Accessibility in its fullest sense is the right to be seen and not be forced to live on the margins of our communities.
We must challenge and help transform the stigmatization faced by people living with disabilities. Disability rights advocates speak passionately about the waves of suspicion, blame, and judgment they face on a daily basis. The Massachusetts State Senate must be a watchdog for this insidious reality, making sure that state policy not only does nothing to perpetuate it, but helps alleviate it.
Attached to the stigma is the pervasive challenge regarding expectations. That’s why the Legislature must lift the horizon on expectations for what people living with disabilities want, need, and can achieve so that government is not adversely limiting what’s achievable.
We must also recognize the broad continuum of people living with disabilities and ensure that policy reflects government’s nuanced responsibility across abilities—from physical to developmental to emotional to cognitive.

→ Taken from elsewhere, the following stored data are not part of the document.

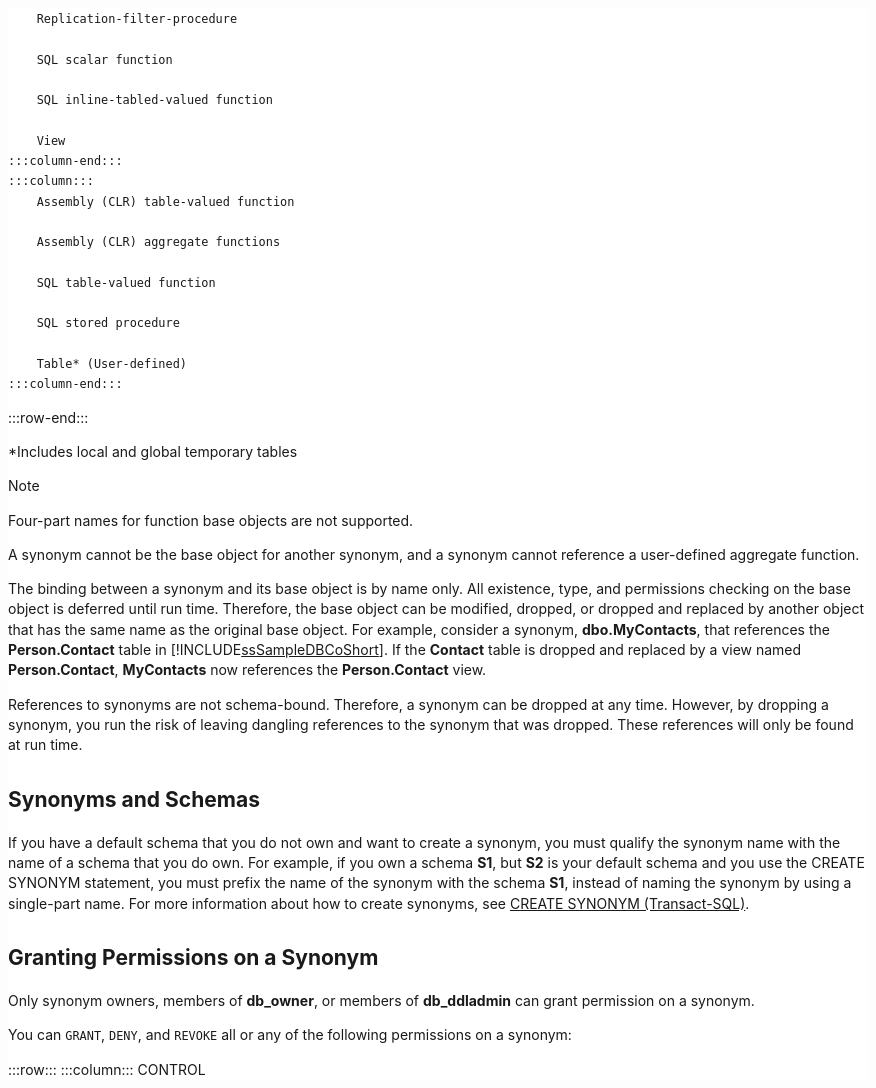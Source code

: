         Replication-filter-procedure

        SQL scalar function

        SQL inline-tabled-valued function

        View
    :::column-end:::
    :::column:::
        Assembly (CLR) table-valued function

        Assembly (CLR) aggregate functions

        SQL table-valued function

        SQL stored procedure

        Table* (User-defined)
    :::column-end:::
:::row-end:::

*Includes local and global temporary tables  
  
> [!NOTE]  
> Four-part names for function base objects are not supported.  
  
A synonym cannot be the base object for another synonym, and a synonym cannot reference a user-defined aggregate function.  
  
The binding between a synonym and its base object is by name only. All existence, type, and permissions checking on the base object is deferred until run time. Therefore, the base object can be modified, dropped, or dropped and replaced by another object that has the same name as the original base object. For example, consider a synonym, **dbo.MyContacts**, that references the **Person.Contact** table in [!INCLUDE[ssSampleDBCoShort](../../includes/sssampledbcoshort-md.md)]. If the **Contact** table is dropped and replaced by a view named **Person.Contact**, **MyContacts** now references the **Person.Contact** view.  
  
References to synonyms are not schema-bound. Therefore, a synonym can be dropped at any time. However, by dropping a synonym, you run the risk of leaving dangling references to the synonym that was dropped. These references will only be found at run time.  
  
## Synonyms and Schemas  
If you have a default schema that you do not own and want to create a synonym, you must qualify the synonym name with the name of a schema that you do own. For example, if you own a schema **S1**, but **S2** is your default schema and you use the CREATE SYNONYM statement, you must prefix the name of the synonym with the schema **S1**, instead of naming the synonym by using a single-part name. For more information about how to create synonyms, see [CREATE SYNONYM &#40;Transact-SQL&#41;](../../t-sql/statements/create-synonym-transact-sql.md).  
  
## Granting Permissions on a Synonym  
Only synonym owners, members of **db_owner**, or members of **db_ddladmin** can grant permission on a synonym.  
  
You can `GRANT`, `DENY`, and `REVOKE` all or any of the following permissions on a synonym:  

:::row:::
    :::column:::
      CONTROL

And, we need to proactively create legislation that makes it easier for people living with disabilities to be present and to engage deeply. Joannah Whitney, a disability rights advocate living in Greenfield told me, “We’re building a world that makes it harder for people with disabilities to be present.” This heightens the risk of isolation.
Bottom line, we have to focus across issues—education, housing, employment, public transportation, infrastructure, and health care—that robustly breaks down barriers to full engagement and provides the resources needed to fulfill the mission of associated programs and initiatives. And this focus must not be an afterthought, we have to lead with it as central.